• **THE DATA**
---

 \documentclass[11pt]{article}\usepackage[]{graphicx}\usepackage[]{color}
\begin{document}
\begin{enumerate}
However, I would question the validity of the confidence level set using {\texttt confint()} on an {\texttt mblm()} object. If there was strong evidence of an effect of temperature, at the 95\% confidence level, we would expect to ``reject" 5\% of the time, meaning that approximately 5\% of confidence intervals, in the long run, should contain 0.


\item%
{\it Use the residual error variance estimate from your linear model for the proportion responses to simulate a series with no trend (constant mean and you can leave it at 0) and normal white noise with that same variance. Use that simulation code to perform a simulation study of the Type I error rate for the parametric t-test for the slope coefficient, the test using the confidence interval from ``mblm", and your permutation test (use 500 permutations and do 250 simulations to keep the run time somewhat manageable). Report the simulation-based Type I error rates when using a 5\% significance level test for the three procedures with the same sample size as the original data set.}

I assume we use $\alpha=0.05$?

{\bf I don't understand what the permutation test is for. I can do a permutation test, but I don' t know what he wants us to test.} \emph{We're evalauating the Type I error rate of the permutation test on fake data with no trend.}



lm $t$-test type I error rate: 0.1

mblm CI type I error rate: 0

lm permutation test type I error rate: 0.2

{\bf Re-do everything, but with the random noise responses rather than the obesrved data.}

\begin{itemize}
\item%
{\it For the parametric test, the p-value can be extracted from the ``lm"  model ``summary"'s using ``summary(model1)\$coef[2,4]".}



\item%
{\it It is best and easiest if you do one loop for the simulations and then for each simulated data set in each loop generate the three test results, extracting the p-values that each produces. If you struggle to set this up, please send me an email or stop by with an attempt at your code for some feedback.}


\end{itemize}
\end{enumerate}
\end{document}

---

• **WORK REQUEST**
Each line above that has "mblm" adds one to the count; say the final count with no other text.

• **RESPONSE AREA**
3